Transcribe the listing word for word, beginning at its first line and ending at the line containing "Along every path"; omit the pictures.
________________________________________
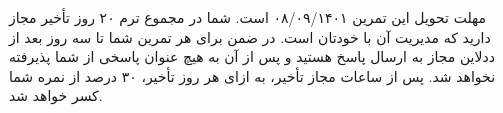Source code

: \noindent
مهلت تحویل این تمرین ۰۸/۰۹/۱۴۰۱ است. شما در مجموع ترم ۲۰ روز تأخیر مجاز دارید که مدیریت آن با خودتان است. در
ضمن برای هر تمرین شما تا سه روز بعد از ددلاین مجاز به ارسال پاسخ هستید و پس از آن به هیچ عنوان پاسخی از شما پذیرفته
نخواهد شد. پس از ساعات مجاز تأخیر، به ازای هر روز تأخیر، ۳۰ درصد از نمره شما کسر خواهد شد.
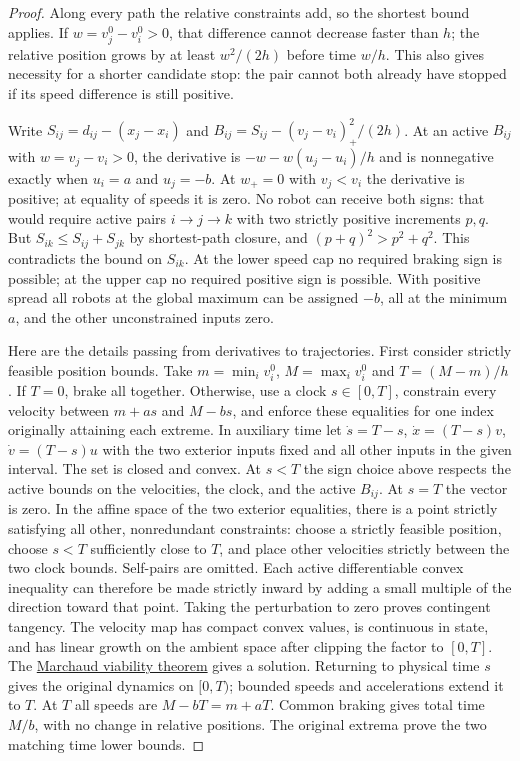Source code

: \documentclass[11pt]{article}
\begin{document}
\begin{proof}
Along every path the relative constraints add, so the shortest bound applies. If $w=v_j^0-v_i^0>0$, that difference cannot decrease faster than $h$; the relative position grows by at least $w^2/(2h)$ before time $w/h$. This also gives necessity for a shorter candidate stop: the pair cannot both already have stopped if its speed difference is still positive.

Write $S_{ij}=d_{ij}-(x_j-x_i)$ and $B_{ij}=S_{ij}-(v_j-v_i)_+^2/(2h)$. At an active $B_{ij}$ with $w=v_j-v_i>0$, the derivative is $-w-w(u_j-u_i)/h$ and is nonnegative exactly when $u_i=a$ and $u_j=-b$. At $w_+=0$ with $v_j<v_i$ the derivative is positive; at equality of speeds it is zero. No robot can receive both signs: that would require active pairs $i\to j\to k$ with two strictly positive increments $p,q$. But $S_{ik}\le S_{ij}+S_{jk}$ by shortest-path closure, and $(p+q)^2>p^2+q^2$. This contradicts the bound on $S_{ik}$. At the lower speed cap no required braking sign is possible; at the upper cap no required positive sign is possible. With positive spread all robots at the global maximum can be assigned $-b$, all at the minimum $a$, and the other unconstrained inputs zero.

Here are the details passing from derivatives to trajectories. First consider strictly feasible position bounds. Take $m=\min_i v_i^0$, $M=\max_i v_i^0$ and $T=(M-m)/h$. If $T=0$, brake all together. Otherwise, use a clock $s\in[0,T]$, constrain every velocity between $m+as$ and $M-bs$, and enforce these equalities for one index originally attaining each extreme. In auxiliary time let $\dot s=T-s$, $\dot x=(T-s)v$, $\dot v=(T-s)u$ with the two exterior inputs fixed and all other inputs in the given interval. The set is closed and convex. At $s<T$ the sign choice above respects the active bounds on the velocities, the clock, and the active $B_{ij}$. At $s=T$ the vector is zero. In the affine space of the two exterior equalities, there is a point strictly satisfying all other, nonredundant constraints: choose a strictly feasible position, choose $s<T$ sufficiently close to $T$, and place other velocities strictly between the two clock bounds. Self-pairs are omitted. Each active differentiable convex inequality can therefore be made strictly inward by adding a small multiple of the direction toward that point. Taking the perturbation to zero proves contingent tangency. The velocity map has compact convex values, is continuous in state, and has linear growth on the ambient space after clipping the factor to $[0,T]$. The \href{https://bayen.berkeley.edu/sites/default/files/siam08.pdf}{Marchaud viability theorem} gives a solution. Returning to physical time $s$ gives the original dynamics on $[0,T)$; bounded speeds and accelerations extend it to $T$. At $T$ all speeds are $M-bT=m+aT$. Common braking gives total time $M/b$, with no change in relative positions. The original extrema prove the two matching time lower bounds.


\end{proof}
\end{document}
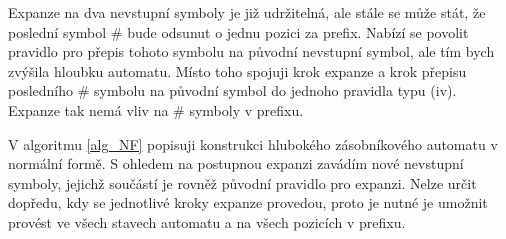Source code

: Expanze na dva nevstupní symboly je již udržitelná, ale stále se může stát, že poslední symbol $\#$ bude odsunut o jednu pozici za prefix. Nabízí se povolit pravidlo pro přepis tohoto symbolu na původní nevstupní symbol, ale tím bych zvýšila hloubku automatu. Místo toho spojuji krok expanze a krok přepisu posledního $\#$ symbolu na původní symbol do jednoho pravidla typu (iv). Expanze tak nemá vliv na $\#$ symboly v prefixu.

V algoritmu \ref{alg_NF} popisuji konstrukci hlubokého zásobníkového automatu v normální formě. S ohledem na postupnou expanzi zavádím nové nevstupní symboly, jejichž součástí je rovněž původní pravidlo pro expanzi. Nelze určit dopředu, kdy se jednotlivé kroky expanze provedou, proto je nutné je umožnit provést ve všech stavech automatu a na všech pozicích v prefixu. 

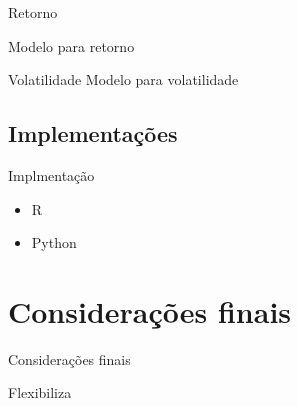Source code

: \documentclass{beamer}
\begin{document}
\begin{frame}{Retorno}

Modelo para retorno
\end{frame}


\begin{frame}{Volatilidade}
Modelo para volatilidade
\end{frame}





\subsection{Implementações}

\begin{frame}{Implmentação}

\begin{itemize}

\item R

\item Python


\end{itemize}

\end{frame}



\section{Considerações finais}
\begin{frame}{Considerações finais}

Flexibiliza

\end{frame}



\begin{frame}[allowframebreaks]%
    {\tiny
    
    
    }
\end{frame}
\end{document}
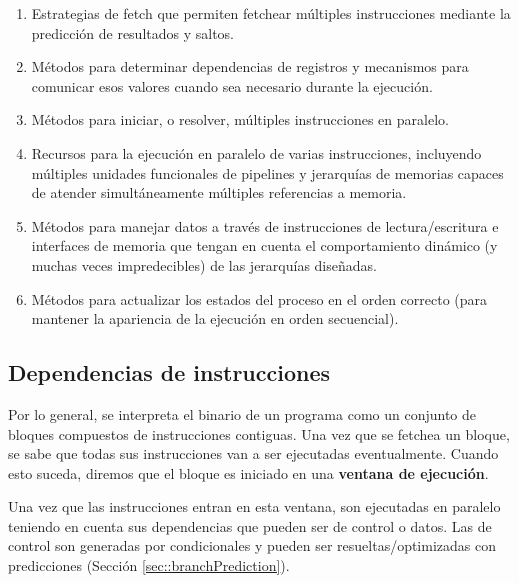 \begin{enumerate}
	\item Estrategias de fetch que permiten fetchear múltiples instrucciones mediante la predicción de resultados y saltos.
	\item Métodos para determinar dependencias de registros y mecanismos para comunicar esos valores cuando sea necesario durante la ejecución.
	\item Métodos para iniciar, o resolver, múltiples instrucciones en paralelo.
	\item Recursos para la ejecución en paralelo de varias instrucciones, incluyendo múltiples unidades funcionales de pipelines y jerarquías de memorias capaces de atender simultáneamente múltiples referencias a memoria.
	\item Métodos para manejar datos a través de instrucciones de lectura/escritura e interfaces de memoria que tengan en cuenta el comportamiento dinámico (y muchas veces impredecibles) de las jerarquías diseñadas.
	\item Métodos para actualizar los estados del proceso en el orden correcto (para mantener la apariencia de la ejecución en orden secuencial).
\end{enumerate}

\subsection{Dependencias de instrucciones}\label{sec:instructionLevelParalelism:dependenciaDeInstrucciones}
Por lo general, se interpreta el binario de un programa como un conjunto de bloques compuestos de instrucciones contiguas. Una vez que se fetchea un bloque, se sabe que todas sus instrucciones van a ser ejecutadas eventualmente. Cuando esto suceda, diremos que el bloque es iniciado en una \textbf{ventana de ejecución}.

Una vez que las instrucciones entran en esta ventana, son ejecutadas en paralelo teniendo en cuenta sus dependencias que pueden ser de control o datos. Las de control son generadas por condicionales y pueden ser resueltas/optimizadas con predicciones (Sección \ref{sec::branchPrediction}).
________________________________________
**RESPONSE TO THE TASK:**
Source code

: \noindent
مهلت تحویل این تمرین ۰۸/۰۹/۱۴۰۱ است. شما در مجموع ترم ۲۰ روز تأخیر مجاز دارید که مدیریت آن با خودتان است. در
ضمن برای هر تمرین شما تا سه روز بعد از ددلاین مجاز به ارسال پاسخ هستید و پس از آن به هیچ عنوان پاسخی از شما پذیرفته
نخواهد شد. پس از ساعات مجاز تأخیر، به ازای هر روز تأخیر، ۳۰ درصد از نمره شما کسر خواهد شد.
Source code

: \documentclass[11pt]{article}
\begin{document}
\begin{proof}
Along every path the relative constraints add, so the shortest bound applies. If $w=v_j^0-v_i^0>0$, that difference cannot decrease faster than $h$; the relative position grows by at least $w^2/(2h)$ before time $w/h$. This also gives necessity for a shorter candidate stop: the pair cannot both already have stopped if its speed difference is still positive.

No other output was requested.